Changes to localq and new stats

There were couple of changes done to localqs I would like to them describe here.

[VIA-COPY] vs [VIA-INVALIDATION]

JIRA 8.12

Since JIRA 8.12 the channel for replicating messages from caches replicated via copy slightly differs from messages from caches replicated via invalidation.

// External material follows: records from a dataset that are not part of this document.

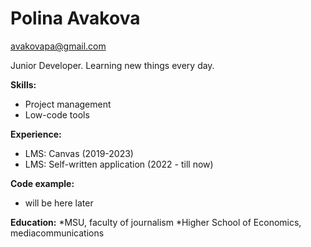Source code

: # Polina Avakova
avakovapa@gmail.com

Junior Developer. Learning new things every day. 

**Skills:**
* Project management 
* Low-code tools

**Experience:**
* LMS: Canvas (2019-2023)
* LMS: Self-written application (2022 - till now)

**Code example:**
* will be here later

**Education:**
*MSU, faculty of journalism
*Higher School of Economics, mediacommunications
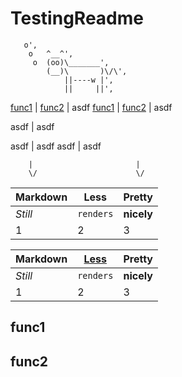 # TestingReadme

       o',
        o   ^__^',
         o  (oo)\_______',
            (__)\       )\/\',
                ||----w |',
                ||     ||',

[func1](##func1 "func1") | [func2](##func2 "func2") | asdf
[func1](##func1 "func1") | [func2](##func2 "func2") | asdf

asdf | asdf

asdf | asdf
asdf | asdf

        |                       |
        \/                      \/

Markdown | Less | Pretty
--- | --- | ---
*Still* | `renders` | **nicely**
1 | 2 | 3

Markdown | [Less](##func1) | Pretty
--- | --- | ---
*Still* | `renders` | **nicely**
1 | 2 | 3


























































## func1

## func2
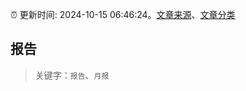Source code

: :alarm_clock: 更新时间: 2024-10-15 06:46:24。[文章来源](/README.md)、[文章分类](/TAGS.md)

## 报告


> 关键字：`报告`、`月报`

The main difference is that messages from caches replicated via invalidation have guaranteed delivery, and messages from caches replicated via copy have NO guarantee of delivery. Technically these are the main differences:

no sync to file after message added to queue [via-copy]
much smaller queue size: 10x10k [via-copy] vs 10x100k [via-invalidation]
no retries when delivery to the other node fails [via-copy]
messages only delivered to live nodes (with active heartbeat) [via-copy] vs delivered to all active (ACTIVE state so not OFFLINE) nodes [via-invalidation]

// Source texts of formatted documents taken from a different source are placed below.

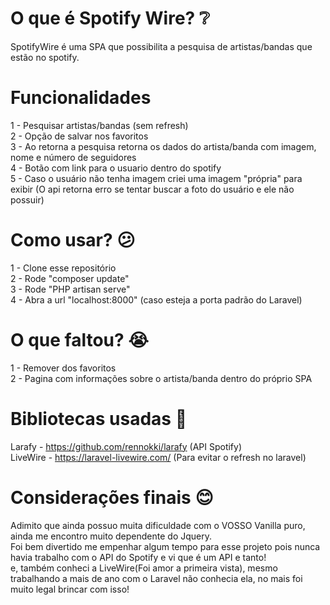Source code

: # O que é Spotify Wire? :grey_question:

SpotifyWire é uma SPA que possibilita a pesquisa de artistas/bandas que estão no spotify.

# Funcionalidades
1 - Pesquisar artistas/bandas (sem refresh)<br/>
2 - Opção de salvar nos favoritos<br/>
3 - Ao retorna a pesquisa retorna os dados do artista/banda com imagem, nome e número de seguidores<br/>
4 - Botão com link para o usuario dentro do spotify <br/>
5 - Caso o usuário não tenha imagem criei uma imagem "própria" para exibir (O api retorna erro se tentar buscar a foto do usuário e ele não possuir)
# Como usar? :confused:	

1 - Clone esse repositório <br/>
2 - Rode "composer update" <br/>
3 - Rode "PHP artisan serve" <br/>
4 - Abra a url "localhost:8000" (caso esteja a porta padrão do Laravel)

# O que faltou? :sob:

1 - Remover dos favoritos <br />
2 - Pagina com informações sobre o artista/banda dentro do próprio SPA

# Bibliotecas usadas :blue_heart:
Larafy - https://github.com/rennokki/larafy (API Spotify) <br/>
LiveWire - https://laravel-livewire.com/  (Para evitar o refresh no laravel)

# Considerações finais :blush:
Adimito que ainda possuo muita dificuldade com o VOSSO Vanilla puro, ainda me encontro muito dependente do Jquery. <br/>
Foi bem divertido me empenhar algum tempo para esse projeto pois nunca havia trabalho com o API do Spotify e vi que é um API e tanto! <br/>
e, também conheci a LiveWire(Foi amor a primeira vista), mesmo trabalhando a mais de ano com o Laravel não conhecia ela, no mais foi muito legal brincar com isso!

Because of this we have now a different set of LOCALQ stats for both channels with different prefixes:

[LOCALQ][VIA-COPY]
[LOCALQ][VIA-INVALIDATION]

In most of the cases [via-copy] is about replicating DBR, user and groups and [via-invalidation] about everything else.

Top caches

JIRA 8.13.4

Have you ever wondered which cache is the root cause of all those millions of replication messages? Sure you did. But until now it was really tricky to get this information. You had to turn DEBUG logging for every replication message and then aggregate. Because of the volume of the log messages it would generate on a large instance it may have not be even an option on a production instance.

Now in every LOCALQ stats you will see top 10 cache contributors. In total stats you will find the top contributors from the start of this instance and in snapshot stats you will see the top contributors from last 5min.

This one is available since JIRA 8.14 and was just back-ported to JIRA 8.13.4.

New stats example

...
  "numberOfCaches": 29,
  "addCounterTopN": 1421,
  "addCounterOthers": 113,
  "addCounterByCacheTopN": {
    "UserPropertyManager.ApplicationUser.cache": 543,
    "com.atlassian.jira.crowd.embedded.ofbiz.LazyOfBizUserCache.userCache": 291,
    "com.atlassian.servicedesk.internal.feature.queue.ProjectStateCacheManagerImpl.sdProjectStateCache": 182,
    "com.atlassian.gadgets.renderer.internal.cache.messageBundles": 153,
    "com.atlassian.gadgets.renderer.internal.cache.httpResponses": 94,
    "DbBackedCachedPropertySetManager.jira.properties.cache": 66,
    "com.atlassian.jira.crowd.embedded.ofbiz.OfBizInternalMembershipDao.childrenCache": 37,
    "com.atlassian.jira.crowd.embedded.ofbiz.OfBizInternalMembershipDao.parentsCache": 37,
    "com.atlassian.jira.crowd.embedded.ofbiz.OfBizDirectoryDao.directoryCache": 10,
    "com.atlassian.jira.workflow.CachingDraftWorkflowStore.draftWorkflowCache": 8
  }
...

numberOfCaches - number of replicating caches (actively replicating)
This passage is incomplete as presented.